*Task*. Reproduce word for word, from the entries below, the line with "354 | 0.2% |", the line with "names in an array.", and every line between them, and nothing more.

*Dataset entries*.
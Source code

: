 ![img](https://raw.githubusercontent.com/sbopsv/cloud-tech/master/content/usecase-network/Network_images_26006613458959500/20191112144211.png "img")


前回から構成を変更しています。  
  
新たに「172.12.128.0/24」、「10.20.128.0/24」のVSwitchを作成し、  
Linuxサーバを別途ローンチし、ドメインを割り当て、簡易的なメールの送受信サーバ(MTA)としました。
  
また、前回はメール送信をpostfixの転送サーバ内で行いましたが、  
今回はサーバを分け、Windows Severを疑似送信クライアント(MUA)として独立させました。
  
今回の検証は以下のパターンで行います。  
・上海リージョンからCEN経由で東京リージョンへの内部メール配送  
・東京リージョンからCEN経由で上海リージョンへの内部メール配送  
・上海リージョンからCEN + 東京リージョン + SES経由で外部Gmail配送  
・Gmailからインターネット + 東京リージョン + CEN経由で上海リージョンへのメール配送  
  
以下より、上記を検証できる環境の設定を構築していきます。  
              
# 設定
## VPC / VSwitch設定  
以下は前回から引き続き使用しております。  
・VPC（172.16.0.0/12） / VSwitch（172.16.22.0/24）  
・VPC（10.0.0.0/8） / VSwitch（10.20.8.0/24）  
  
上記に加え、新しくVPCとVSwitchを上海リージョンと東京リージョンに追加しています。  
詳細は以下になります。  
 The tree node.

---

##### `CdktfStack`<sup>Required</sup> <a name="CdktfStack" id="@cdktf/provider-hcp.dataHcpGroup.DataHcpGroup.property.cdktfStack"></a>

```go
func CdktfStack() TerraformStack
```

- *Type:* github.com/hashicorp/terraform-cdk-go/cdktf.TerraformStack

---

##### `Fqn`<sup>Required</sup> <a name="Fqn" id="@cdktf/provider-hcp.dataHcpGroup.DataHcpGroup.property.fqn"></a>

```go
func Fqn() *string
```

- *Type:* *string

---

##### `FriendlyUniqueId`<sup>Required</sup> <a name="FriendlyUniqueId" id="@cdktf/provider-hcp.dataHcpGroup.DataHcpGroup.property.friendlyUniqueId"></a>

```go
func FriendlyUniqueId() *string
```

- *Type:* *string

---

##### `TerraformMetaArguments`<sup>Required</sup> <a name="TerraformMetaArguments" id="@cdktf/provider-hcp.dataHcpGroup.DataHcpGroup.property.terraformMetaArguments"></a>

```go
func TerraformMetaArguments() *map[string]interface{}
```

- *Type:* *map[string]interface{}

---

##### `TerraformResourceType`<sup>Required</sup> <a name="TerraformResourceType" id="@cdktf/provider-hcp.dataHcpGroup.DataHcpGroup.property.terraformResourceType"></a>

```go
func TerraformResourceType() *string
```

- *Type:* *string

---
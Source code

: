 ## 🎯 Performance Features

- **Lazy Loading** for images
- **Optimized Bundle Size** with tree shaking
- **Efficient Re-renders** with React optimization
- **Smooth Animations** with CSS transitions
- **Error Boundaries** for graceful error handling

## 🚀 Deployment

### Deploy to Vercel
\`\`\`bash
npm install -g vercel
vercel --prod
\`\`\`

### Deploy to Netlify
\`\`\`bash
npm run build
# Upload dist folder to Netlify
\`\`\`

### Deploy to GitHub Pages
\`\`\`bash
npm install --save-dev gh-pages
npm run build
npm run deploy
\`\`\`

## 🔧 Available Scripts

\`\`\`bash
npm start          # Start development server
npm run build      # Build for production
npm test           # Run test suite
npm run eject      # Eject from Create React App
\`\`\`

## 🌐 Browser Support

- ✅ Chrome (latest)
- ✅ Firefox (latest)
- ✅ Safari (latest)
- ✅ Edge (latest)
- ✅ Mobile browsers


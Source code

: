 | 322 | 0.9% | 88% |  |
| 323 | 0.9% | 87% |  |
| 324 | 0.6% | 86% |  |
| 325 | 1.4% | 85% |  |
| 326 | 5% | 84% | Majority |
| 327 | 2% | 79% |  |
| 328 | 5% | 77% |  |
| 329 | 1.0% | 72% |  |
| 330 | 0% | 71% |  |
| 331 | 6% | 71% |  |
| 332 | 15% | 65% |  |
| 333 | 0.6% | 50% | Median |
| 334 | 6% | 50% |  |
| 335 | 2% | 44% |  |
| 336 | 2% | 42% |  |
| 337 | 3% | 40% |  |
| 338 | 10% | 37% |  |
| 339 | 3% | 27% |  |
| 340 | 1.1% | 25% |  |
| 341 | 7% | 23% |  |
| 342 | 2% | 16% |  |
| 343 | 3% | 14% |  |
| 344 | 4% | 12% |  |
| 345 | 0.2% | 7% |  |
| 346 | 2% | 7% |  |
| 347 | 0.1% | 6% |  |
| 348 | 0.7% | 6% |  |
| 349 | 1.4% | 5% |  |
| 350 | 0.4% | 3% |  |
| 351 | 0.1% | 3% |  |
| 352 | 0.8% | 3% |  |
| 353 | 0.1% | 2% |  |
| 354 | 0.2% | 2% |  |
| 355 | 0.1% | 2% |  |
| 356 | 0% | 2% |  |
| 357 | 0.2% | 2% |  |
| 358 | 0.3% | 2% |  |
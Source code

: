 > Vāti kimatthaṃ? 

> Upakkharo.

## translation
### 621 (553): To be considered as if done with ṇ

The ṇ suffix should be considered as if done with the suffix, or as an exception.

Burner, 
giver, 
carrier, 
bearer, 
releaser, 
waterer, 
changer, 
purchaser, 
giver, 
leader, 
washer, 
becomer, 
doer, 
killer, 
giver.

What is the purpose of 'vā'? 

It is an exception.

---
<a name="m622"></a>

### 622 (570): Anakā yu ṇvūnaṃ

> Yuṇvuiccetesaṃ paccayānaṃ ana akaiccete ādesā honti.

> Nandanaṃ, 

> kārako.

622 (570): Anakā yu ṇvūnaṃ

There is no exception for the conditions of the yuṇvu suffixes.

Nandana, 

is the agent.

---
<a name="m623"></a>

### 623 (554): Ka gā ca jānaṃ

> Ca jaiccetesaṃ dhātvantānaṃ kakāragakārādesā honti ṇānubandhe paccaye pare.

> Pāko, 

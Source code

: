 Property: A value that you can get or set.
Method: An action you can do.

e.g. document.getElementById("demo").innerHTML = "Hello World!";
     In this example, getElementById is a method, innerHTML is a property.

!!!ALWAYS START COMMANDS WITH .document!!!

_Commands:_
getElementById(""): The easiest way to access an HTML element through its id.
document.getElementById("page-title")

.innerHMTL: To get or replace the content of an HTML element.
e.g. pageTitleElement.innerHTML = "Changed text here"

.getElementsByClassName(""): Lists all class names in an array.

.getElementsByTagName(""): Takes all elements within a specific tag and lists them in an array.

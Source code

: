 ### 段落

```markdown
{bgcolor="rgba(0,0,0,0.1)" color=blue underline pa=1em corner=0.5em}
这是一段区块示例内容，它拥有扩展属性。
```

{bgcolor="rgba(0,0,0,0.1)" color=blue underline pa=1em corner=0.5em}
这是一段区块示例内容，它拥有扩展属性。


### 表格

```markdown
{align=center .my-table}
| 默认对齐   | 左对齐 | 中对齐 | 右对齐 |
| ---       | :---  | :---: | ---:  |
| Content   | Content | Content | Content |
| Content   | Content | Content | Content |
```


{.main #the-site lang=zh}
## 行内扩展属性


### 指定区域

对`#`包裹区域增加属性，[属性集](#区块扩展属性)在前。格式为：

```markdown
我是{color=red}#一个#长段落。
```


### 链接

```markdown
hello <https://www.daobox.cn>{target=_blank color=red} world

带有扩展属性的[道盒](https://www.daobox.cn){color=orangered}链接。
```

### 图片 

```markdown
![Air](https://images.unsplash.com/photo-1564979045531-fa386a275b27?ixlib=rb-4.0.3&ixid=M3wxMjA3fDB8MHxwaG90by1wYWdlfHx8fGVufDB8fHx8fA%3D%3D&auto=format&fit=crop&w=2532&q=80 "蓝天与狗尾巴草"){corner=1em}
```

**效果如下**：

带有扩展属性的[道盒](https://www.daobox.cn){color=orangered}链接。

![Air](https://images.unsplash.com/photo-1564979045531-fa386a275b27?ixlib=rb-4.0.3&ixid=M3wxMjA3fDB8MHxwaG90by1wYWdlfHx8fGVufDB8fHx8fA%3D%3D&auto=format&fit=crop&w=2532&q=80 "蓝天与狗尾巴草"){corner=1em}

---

*Answer to the problem*.
| 354 | 0.2% | 2% |  |
| 355 | 0.1% | 2% |  |
| 356 | 0% | 2% |  |
| 357 | 0.2% | 2% |  |
| 358 | 0.3% | 2% |  |
Source code

: > Vāti kimatthaṃ? 

> Upakkharo.

## translation
### 621 (553): To be considered as if done with ṇ

The ṇ suffix should be considered as if done with the suffix, or as an exception.

Burner, 
giver, 
carrier, 
bearer, 
releaser, 
waterer, 
changer, 
purchaser, 
giver, 
leader, 
washer, 
becomer, 
doer, 
killer, 
giver.

What is the purpose of 'vā'? 

It is an exception.

---
<a name="m622"></a>

### 622 (570): Anakā yu ṇvūnaṃ

> Yuṇvuiccetesaṃ paccayānaṃ ana akaiccete ādesā honti.

> Nandanaṃ, 

> kārako.

622 (570): Anakā yu ṇvūnaṃ

There is no exception for the conditions of the yuṇvu suffixes.

Nandana, 

is the agent.

---
<a name="m623"></a>

### 623 (554): Ka gā ca jānaṃ

> Ca jaiccetesaṃ dhātvantānaṃ kakāragakārādesā honti ṇānubandhe paccaye pare.

> Pāko, 

Source code

: Property: A value that you can get or set.
Method: An action you can do.

e.g. document.getElementById("demo").innerHTML = "Hello World!";
     In this example, getElementById is a method, innerHTML is a property.

!!!ALWAYS START COMMANDS WITH .document!!!

_Commands:_
getElementById(""): The easiest way to access an HTML element through its id.
document.getElementById("page-title")

.innerHMTL: To get or replace the content of an HTML element.
e.g. pageTitleElement.innerHTML = "Changed text here"

.getElementsByClassName(""): Lists all class names in an array.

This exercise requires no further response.